(Records from a collection)
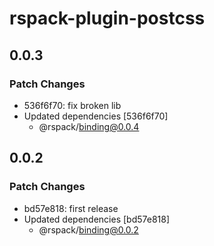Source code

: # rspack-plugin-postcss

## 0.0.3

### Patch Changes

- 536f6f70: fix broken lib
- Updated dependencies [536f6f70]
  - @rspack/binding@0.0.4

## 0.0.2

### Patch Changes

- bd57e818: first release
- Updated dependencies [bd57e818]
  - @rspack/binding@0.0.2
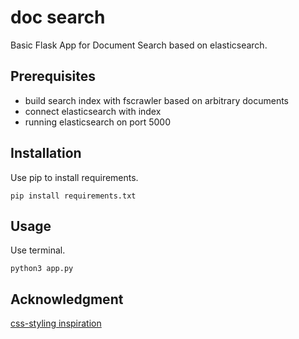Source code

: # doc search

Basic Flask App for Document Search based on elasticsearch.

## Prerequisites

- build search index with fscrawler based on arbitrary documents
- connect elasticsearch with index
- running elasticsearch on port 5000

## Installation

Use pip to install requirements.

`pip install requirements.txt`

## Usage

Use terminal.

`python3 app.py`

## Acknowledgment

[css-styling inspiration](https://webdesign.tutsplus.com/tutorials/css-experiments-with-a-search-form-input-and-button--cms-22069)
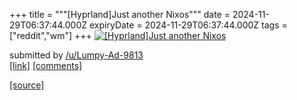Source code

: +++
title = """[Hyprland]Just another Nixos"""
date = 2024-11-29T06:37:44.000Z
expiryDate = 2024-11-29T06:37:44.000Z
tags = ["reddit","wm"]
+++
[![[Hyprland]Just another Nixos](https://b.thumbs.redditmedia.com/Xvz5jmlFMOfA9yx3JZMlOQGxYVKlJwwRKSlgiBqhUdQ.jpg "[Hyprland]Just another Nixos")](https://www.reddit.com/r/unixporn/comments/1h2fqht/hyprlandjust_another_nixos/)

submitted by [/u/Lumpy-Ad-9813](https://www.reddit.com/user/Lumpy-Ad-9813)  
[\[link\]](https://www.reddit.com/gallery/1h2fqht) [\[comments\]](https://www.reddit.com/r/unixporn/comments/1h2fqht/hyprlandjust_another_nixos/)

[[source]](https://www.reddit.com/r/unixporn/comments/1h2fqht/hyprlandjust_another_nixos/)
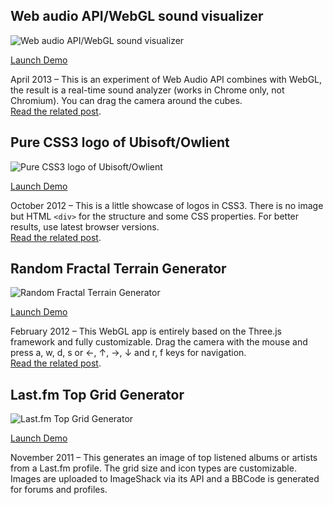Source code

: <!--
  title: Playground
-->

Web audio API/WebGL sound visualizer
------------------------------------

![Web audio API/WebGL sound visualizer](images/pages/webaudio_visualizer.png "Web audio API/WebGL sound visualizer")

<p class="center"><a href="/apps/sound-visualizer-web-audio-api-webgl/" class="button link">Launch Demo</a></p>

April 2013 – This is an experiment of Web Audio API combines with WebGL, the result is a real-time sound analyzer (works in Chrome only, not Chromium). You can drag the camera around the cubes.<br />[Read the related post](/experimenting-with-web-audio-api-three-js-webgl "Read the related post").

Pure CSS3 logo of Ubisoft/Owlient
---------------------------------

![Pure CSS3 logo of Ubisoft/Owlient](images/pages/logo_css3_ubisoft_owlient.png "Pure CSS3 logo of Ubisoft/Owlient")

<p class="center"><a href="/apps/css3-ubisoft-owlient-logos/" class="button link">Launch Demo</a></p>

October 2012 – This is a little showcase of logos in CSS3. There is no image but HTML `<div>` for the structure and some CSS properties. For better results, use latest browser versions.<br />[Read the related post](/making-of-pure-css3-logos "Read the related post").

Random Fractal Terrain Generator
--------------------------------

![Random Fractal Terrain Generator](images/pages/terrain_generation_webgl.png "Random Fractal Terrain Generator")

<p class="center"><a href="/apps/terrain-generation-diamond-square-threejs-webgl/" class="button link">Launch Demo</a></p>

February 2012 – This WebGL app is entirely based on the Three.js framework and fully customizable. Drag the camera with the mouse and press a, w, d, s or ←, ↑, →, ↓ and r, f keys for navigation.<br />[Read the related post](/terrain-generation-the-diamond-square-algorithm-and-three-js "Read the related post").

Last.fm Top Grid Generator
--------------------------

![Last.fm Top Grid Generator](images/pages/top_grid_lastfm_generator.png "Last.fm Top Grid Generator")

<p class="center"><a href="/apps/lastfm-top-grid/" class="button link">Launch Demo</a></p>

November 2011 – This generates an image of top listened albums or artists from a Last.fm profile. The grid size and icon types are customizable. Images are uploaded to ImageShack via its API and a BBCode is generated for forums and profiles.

[Activity]
Retype the entries verbatim and drop the pictures.

[Response to this exercise]
Source code

: # rspack-plugin-postcss

## 0.0.3

### Patch Changes

- 536f6f70: fix broken lib
- Updated dependencies [536f6f70]
  - @rspack/binding@0.0.4

## 0.0.2

### Patch Changes

- bd57e818: first release
- Updated dependencies [bd57e818]
  - @rspack/binding@0.0.2
Source code

: # doc search

Basic Flask App for Document Search based on elasticsearch.

## Prerequisites

- build search index with fscrawler based on arbitrary documents
- connect elasticsearch with index
- running elasticsearch on port 5000

## Installation

Use pip to install requirements.

`pip install requirements.txt`

## Usage

Use terminal.

`python3 app.py`

## Acknowledgment

[css-styling inspiration](https://webdesign.tutsplus.com/tutorials/css-experiments-with-a-search-form-input-and-button--cms-22069)
Source code

: +++
title = """[Hyprland]Just another Nixos"""
date = 2024-11-29T06:37:44.000Z
expiryDate = 2024-11-29T06:37:44.000Z
tags = ["reddit","wm"]
+++
[![[Hyprland]Just another Nixos](https://b.thumbs.redditmedia.com/Xvz5jmlFMOfA9yx3JZMlOQGxYVKlJwwRKSlgiBqhUdQ.jpg "[Hyprland]Just another Nixos")](https://www.reddit.com/r/unixporn/comments/1h2fqht/hyprlandjust_another_nixos/)

submitted by [/u/Lumpy-Ad-9813](https://www.reddit.com/user/Lumpy-Ad-9813)  
[\[link\]](https://www.reddit.com/gallery/1h2fqht) [\[comments\]](https://www.reddit.com/r/unixporn/comments/1h2fqht/hyprlandjust_another_nixos/)

[[source]](https://www.reddit.com/r/unixporn/comments/1h2fqht/hyprlandjust_another_nixos/)
Source code

: <!--
  title: Playground
-->

Web audio API/WebGL sound visualizer
------------------------------------

![Web audio API/WebGL sound visualizer](images/pages/webaudio_visualizer.png "Web audio API/WebGL sound visualizer")

<p class="center"><a href="/apps/sound-visualizer-web-audio-api-webgl/" class="button link">Launch Demo</a></p>

April 2013 – This is an experiment of Web Audio API combines with WebGL, the result is a real-time sound analyzer (works in Chrome only, not Chromium). You can drag the camera around the cubes.<br />[Read the related post](/experimenting-with-web-audio-api-three-js-webgl "Read the related post").

Pure CSS3 logo of Ubisoft/Owlient
---------------------------------

![Pure CSS3 logo of Ubisoft/Owlient](images/pages/logo_css3_ubisoft_owlient.png "Pure CSS3 logo of Ubisoft/Owlient")

<p class="center"><a href="/apps/css3-ubisoft-owlient-logos/" class="button link">Launch Demo</a></p>

October 2012 – This is a little showcase of logos in CSS3. There is no image but HTML `<div>` for the structure and some CSS properties. For better results, use latest browser versions.<br />[Read the related post](/making-of-pure-css3-logos "Read the related post").

Random Fractal Terrain Generator
--------------------------------

![Random Fractal Terrain Generator](images/pages/terrain_generation_webgl.png "Random Fractal Terrain Generator")

<p class="center"><a href="/apps/terrain-generation-diamond-square-threejs-webgl/" class="button link">Launch Demo</a></p>

February 2012 – This WebGL app is entirely based on the Three.js framework and fully customizable. Drag the camera with the mouse and press a, w, d, s or ←, ↑, →, ↓ and r, f keys for navigation.<br />[Read the related post](/terrain-generation-the-diamond-square-algorithm-and-three-js "Read the related post").

Last.fm Top Grid Generator
--------------------------

![Last.fm Top Grid Generator](images/pages/top_grid_lastfm_generator.png "Last.fm Top Grid Generator")

<p class="center"><a href="/apps/lastfm-top-grid/" class="button link">Launch Demo</a></p>

November 2011 – This generates an image of top listened albums or artists from a Last.fm profile. The grid size and icon types are customizable. Images are uploaded to ImageShack via its API and a BBCode is generated for forums and profiles.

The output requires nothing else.